* PROMPT *
Select every line below containing the word "Keller".

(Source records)
=== Begin Enclosure ===

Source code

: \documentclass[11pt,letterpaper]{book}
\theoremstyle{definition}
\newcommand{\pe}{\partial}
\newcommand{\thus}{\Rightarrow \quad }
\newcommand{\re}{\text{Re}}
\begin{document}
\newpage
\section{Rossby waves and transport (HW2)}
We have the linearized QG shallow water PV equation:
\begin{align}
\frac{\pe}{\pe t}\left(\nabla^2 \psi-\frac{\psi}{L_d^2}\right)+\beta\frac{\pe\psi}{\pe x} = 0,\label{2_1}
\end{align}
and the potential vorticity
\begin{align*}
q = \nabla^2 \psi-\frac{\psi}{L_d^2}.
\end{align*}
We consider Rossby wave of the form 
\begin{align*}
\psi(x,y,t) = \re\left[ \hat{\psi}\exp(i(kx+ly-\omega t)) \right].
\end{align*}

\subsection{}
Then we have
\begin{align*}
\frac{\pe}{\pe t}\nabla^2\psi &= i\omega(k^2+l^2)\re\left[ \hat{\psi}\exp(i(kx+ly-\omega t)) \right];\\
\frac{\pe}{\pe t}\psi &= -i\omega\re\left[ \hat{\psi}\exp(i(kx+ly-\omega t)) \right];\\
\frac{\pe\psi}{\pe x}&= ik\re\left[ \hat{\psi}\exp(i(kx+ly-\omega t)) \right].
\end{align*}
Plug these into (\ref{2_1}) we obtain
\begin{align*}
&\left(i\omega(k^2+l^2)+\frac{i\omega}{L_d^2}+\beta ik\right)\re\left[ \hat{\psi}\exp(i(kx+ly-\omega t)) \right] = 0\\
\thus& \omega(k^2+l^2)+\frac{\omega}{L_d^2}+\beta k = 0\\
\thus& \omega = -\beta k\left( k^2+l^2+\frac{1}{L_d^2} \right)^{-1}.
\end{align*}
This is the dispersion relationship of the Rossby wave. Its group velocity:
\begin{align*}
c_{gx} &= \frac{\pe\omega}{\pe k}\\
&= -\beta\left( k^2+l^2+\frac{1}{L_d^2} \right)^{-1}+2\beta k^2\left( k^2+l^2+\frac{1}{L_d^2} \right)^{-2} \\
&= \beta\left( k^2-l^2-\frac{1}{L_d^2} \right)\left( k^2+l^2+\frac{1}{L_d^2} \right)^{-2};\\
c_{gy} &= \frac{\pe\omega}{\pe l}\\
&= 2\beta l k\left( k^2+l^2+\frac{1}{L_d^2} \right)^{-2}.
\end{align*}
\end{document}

=== End Enclosure ===
=== Begin Enclosure ===

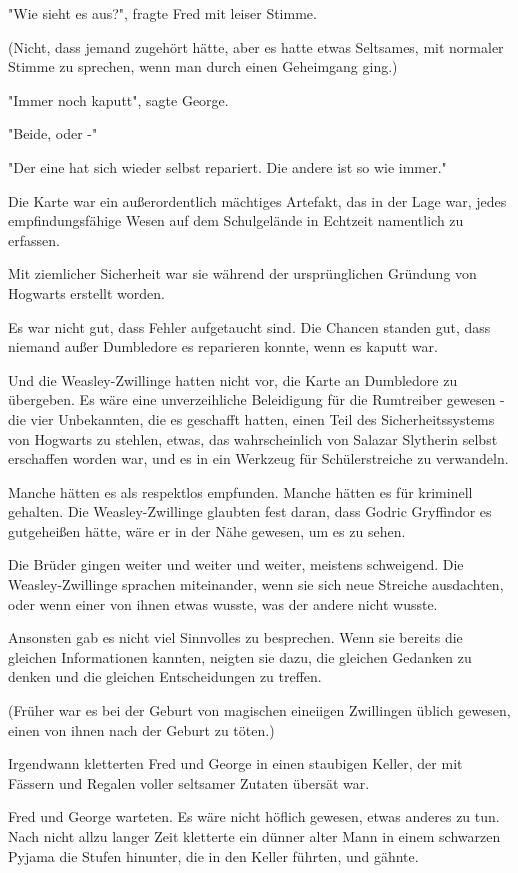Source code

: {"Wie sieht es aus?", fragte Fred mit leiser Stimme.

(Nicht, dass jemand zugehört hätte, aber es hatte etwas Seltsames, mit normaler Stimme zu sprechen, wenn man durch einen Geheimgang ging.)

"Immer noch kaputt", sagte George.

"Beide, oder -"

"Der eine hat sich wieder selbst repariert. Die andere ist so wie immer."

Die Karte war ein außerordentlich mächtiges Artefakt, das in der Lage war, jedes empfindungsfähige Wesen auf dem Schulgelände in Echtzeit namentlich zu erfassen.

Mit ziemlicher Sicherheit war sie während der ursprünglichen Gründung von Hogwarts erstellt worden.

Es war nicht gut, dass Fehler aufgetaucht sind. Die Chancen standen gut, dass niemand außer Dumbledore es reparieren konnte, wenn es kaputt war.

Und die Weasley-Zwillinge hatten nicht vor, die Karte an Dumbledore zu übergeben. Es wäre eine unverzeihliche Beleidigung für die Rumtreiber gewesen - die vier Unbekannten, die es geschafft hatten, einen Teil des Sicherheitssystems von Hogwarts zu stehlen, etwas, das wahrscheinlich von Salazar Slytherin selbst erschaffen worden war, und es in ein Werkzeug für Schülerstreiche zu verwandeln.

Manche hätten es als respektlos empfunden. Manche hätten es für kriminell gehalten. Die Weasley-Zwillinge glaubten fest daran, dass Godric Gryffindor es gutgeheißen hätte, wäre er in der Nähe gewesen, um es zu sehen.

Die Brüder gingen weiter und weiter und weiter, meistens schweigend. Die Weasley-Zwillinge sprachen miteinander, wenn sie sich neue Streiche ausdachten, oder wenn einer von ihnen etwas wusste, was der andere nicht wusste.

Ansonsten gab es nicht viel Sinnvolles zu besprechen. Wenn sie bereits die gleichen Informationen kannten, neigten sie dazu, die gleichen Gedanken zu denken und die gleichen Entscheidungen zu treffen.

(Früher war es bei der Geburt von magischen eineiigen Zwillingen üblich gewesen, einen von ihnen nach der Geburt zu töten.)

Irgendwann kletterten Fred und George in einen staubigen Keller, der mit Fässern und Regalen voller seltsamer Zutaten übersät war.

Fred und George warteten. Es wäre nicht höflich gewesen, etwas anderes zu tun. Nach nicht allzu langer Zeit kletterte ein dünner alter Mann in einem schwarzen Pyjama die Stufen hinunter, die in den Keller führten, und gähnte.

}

=== End Enclosure ===
=== Begin Enclosure ===

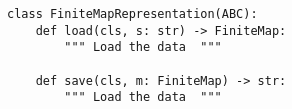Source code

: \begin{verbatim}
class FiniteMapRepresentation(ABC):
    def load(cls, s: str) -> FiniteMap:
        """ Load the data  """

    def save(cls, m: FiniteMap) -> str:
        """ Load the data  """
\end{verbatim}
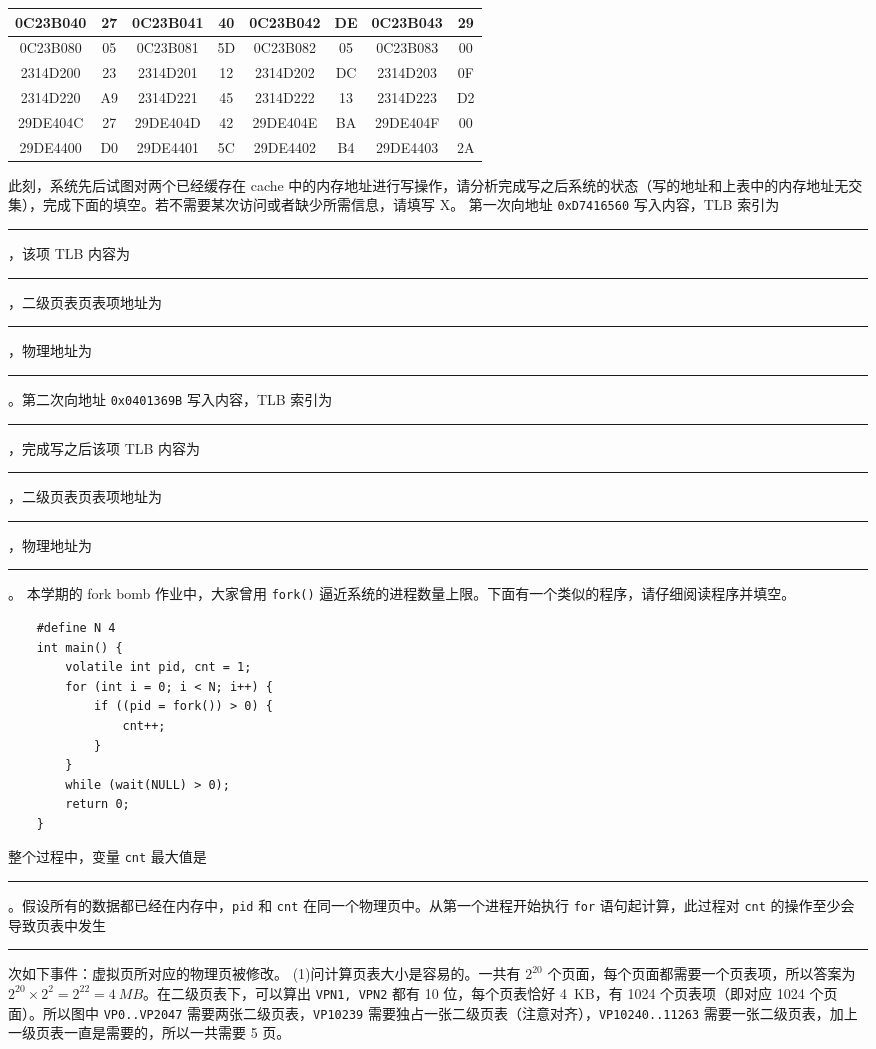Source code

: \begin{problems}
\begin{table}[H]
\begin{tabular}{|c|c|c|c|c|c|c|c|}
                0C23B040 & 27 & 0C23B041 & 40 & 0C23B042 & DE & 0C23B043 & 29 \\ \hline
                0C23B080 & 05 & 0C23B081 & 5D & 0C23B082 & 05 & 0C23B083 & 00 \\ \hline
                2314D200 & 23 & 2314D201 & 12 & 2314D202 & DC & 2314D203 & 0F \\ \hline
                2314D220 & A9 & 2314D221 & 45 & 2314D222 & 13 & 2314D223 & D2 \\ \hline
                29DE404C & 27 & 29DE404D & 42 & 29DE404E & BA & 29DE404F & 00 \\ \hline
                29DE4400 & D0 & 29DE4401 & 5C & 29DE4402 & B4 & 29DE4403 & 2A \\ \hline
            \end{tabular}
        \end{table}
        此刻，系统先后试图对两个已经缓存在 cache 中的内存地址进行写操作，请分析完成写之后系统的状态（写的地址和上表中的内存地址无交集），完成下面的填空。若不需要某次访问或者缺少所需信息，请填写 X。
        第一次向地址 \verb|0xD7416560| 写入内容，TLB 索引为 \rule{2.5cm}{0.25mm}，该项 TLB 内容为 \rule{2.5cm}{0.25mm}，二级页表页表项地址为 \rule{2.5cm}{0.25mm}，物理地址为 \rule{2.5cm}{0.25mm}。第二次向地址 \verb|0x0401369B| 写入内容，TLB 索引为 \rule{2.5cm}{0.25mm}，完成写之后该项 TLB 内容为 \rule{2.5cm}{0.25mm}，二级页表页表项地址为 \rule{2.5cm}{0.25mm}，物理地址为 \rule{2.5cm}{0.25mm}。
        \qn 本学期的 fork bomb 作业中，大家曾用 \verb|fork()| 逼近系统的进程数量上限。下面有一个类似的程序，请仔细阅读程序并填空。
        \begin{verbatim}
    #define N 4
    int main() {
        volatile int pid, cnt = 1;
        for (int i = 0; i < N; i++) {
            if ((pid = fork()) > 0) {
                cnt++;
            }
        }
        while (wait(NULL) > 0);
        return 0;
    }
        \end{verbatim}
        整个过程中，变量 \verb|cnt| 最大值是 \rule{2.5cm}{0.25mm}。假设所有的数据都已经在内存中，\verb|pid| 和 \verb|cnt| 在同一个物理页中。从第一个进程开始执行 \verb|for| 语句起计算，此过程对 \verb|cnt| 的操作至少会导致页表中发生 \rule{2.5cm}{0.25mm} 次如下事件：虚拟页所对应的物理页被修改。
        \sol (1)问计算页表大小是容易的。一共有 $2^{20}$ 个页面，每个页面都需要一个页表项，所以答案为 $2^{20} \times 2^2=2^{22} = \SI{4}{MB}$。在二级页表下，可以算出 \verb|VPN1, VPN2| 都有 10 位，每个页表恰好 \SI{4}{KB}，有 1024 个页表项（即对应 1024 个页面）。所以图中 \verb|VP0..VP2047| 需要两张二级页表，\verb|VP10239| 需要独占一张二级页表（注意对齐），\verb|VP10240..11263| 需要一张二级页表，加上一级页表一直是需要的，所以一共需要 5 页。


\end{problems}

=== End Enclosure ===

* WRITTEN RESPONSE *
Irgendwann kletterten Fred und George in einen staubigen Keller, der mit Fässern und Regalen voller seltsamer Zutaten übersät war.
Fred und George warteten. Es wäre nicht höflich gewesen, etwas anderes zu tun. Nach nicht allzu langer Zeit kletterte ein dünner alter Mann in einem schwarzen Pyjama die Stufen hinunter, die in den Keller führten, und gähnte.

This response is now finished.